Wednesday, 10 April 2013

Blooming baking

I've been watching Paul Hollywood's Bread series on the BBC and feeling like giving hand made bread a go. I'm not entirely new to bread making, we had a fantastic Panasonic bread maker back in Australia and would regularly make our own bread in that. For years now on most weekends, when we are home, I make homemade pizza one night, making the bases from scratch. However on the few occasions in the past that I've tried to make an actual loaf by hand it's fallen flat, literally, I end up with an unintentionally heavy bread with a line of uncooked dough towards the base. Over the last twelve months though I think I've finally learnt how to knead by hand properly though and my pizza bases have improved from that. So I'm ready to try again.

When I sat at my desk this morning looking for inspiration as to what I would do today I looked at my new weekly goal list, and there it was 'bake a fruit and walnut loaf'. So in the absence of feeling any more creative than that, bread it was.

Goal list seems to be working

Checked out Paul's recipe on line and got to it. I'm using the recipe for Bloomer and a few things are different than my usual basic bread dough recipe (I make my pizza bases following Jamie Oliver's basic bread recipe). Firstly salt, specifically the volume of salt seems like a lot, as does the oil, but I'll follow true to the recipe for this firs time at least. Secondly it uses cold water rather than tepid, so the rising will take a lot longer, I'm guessing there's some sciency reason here about proving slower making better texture or something, so I'll follow that too. Lastly, there's no sugar, I always thought there had to be to feed the yeast? One thing this reveals is I haven't been paying much attention at all when watching the show! The one change I have made is making it 20% wholemeal rather than all white.

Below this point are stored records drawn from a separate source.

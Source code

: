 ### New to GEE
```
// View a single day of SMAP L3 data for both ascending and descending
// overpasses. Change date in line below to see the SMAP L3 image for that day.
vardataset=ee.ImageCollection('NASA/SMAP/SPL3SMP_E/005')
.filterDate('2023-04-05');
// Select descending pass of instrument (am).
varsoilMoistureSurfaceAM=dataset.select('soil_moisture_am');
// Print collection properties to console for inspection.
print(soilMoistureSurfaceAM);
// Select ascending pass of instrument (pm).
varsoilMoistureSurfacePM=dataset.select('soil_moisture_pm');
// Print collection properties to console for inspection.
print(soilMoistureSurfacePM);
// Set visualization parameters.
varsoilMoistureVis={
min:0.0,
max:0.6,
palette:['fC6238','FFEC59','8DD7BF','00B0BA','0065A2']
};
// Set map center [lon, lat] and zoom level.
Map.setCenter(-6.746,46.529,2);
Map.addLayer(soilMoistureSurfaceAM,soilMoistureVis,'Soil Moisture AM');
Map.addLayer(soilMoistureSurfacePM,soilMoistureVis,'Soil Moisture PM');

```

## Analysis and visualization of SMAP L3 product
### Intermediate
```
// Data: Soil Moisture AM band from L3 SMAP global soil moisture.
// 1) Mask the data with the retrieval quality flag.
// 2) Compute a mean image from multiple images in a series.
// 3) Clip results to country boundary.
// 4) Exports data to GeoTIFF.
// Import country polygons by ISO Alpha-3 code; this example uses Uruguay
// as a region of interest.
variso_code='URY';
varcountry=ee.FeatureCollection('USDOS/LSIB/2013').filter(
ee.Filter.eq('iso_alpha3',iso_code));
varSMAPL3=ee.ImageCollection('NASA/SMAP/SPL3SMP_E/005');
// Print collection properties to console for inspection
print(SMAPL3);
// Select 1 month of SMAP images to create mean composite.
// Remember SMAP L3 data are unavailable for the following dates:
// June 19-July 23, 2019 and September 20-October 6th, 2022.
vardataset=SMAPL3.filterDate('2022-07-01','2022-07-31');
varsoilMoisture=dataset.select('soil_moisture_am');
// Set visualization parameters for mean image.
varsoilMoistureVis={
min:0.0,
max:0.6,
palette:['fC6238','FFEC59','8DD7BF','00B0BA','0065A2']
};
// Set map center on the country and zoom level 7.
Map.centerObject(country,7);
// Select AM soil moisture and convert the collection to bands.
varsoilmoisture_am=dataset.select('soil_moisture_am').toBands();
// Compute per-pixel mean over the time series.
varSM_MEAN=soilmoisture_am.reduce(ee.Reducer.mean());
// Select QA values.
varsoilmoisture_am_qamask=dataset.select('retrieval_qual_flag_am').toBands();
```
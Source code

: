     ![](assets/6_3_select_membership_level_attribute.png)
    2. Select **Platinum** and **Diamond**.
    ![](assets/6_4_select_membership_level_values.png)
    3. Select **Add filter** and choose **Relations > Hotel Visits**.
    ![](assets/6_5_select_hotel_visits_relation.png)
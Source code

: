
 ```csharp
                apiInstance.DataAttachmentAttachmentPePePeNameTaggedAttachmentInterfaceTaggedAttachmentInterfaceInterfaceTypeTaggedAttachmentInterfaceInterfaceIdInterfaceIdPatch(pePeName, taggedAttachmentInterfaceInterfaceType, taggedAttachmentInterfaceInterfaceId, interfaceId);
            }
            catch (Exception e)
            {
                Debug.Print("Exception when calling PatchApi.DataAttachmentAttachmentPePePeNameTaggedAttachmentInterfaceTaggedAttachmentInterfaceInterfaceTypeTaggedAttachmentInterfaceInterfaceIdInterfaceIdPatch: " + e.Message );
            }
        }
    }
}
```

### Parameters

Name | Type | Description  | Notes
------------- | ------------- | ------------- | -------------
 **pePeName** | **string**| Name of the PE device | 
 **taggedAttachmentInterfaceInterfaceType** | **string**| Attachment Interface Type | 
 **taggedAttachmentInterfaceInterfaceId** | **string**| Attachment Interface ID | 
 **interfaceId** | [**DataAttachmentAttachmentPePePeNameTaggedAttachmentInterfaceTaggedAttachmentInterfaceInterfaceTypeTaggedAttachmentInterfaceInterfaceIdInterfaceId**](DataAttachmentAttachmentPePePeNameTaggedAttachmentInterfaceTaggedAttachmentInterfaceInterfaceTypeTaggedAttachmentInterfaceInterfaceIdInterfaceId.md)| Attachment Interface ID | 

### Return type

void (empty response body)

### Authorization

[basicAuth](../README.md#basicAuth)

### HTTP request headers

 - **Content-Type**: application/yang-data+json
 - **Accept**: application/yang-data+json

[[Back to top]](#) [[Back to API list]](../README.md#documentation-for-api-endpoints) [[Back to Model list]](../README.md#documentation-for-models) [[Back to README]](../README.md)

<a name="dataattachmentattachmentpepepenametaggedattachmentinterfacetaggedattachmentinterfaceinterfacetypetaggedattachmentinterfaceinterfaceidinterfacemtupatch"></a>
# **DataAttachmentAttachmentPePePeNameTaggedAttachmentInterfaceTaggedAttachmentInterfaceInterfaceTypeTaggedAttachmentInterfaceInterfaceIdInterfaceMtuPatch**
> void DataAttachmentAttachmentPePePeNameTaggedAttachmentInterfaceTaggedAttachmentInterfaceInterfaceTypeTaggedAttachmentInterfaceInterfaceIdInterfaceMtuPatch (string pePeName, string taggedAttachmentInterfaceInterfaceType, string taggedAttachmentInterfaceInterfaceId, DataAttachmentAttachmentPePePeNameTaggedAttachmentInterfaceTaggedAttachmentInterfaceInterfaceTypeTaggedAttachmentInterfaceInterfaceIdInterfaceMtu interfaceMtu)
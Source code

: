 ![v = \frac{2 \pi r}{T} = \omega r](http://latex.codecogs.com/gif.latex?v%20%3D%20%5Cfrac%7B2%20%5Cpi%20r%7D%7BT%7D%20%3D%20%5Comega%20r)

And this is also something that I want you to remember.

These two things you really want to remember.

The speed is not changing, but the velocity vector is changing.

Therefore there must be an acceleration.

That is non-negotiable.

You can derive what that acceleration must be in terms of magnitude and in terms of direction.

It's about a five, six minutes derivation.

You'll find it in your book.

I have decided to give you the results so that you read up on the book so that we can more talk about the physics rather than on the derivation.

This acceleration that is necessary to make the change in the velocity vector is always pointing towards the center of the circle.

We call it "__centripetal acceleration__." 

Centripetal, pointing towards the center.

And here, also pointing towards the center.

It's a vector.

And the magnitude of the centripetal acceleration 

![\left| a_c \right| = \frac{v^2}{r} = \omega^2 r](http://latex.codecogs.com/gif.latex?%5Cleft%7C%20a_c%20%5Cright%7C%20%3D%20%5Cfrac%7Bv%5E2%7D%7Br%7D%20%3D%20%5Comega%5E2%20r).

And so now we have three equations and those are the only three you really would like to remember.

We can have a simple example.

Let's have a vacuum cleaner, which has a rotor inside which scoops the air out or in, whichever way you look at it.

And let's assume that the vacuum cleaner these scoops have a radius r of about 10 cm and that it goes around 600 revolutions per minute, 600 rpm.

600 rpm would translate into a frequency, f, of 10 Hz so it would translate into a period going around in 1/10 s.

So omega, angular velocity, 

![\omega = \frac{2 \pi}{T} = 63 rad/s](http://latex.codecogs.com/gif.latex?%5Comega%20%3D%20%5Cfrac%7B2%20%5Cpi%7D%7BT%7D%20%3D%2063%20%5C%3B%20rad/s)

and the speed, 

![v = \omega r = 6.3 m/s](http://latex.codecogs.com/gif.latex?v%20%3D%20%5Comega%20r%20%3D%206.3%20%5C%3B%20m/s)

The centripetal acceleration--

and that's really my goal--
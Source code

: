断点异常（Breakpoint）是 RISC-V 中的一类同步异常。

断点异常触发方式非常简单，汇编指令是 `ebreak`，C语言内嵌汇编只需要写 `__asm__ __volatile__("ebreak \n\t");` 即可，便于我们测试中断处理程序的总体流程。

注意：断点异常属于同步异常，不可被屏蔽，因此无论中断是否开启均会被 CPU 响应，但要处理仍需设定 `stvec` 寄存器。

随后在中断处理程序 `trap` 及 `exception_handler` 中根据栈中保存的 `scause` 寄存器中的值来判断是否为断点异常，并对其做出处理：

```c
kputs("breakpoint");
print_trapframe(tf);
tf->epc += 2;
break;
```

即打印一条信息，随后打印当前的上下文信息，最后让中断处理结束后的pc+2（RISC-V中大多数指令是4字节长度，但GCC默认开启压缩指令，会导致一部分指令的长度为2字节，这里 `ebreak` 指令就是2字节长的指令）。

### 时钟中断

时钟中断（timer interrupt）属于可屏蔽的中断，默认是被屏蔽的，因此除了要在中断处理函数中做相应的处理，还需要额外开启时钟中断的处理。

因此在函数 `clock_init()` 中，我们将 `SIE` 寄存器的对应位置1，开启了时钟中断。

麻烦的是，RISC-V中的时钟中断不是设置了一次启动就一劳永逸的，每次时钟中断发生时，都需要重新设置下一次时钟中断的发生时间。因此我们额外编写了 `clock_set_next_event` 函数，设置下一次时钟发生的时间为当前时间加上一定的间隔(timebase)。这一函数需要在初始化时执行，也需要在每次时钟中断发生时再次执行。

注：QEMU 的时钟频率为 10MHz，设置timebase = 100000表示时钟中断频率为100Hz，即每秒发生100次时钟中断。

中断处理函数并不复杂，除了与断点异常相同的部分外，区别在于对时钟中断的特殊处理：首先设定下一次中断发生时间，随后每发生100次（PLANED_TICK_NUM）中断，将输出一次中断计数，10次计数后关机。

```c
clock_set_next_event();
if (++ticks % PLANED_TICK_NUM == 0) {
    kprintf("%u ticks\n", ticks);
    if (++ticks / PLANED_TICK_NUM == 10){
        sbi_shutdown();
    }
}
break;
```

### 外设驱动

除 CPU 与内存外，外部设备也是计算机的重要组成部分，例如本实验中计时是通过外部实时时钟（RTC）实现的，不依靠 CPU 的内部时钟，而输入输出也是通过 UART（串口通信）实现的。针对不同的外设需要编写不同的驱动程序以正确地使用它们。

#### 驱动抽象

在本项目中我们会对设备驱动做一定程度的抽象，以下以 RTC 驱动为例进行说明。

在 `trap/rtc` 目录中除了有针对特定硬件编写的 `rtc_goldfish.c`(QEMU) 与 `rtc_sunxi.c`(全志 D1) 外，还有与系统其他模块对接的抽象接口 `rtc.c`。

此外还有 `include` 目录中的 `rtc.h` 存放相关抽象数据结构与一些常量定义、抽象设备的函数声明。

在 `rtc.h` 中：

So measuring and following recipe, and I make a blunder at the first hurdle (I seem to have a problem following recipes!) I miss read 40ml of olive oil as 40g, and after pouring it in, and then looking at the volume of oil on top of the flour I realised and tried to scoop some back. Then went ahead an mixed it, it looked, and felt awful.

Blech play dough
It wouldn't come together and felt really dense, I tasted a bit, yep I'd made play dough. I didn't want to spend 5hrs waiting for this to rise, and then bake to make something inedible so I called it and threw it in the bin.

Do over. I don't think my trusty bargain priced IKEA scales are sensitive enough to measure the salt, so I found these great substitution tables at Kitchen Geek and worked out the 10g of salt equates to 1.5 tspns - which still looks a lot to me, but then again in the first batch I've now realised I measured 40g of salt! I also double checked my spoon measures to ensure I had the oil measured right this time (this still looks a lot too).


This at least seems a lot more like dough. Something else different here is the recipe states to oil the board and knead on the oil rather than flour it, the dough already seemed so oily but I went with it. Which it was a much easier knead than usual and I'll start doing this with my pizza dough. After 10mins kneading the dough looked less oily than at first. So now to see how long cold dough without sugar takes to rise to triple the size?

Starting size
Hmm, four hours later and it's only doubled not tripled - continue and bake brick, or bake lighter loaf at midnight? Having just read this great list of tips on 'How to fix dough that won't rise' on Wiki How, I'm going to try warming it a little more (its in the boiler room, so I've hit boost on the tank). I'll give it half an hour and otherwise go with double - maybe it's the wholemeal flour I added, maybe it was too much salt?

So I settled on double
After four hours of proving, I decided it was now or never. Did the second knead and then formed it into the Bloomer shape. I wish I had remembered at this point to take another photo, of this dismal looking little loaf, but unfortunately it had taken so long to prove I was too busy making dinner!
Beyond all expectations after just under (another) two hours, it was like a proper sized Bloomer!


I followed Paul's instructions of adding a water tray to the bottom of the oven, and spraying the loaf with water, both to provide a crisp crust, and an (almost) perfect (except a bit too spread out) Bloomer!


It cut fantastically, nice even bake (why thankyou Mary), the crust is perfect, and it tastes delicious (especially slightly warm with butter and Vegemite!)

Very encouraging starting point, can't wait to try the next another loaf.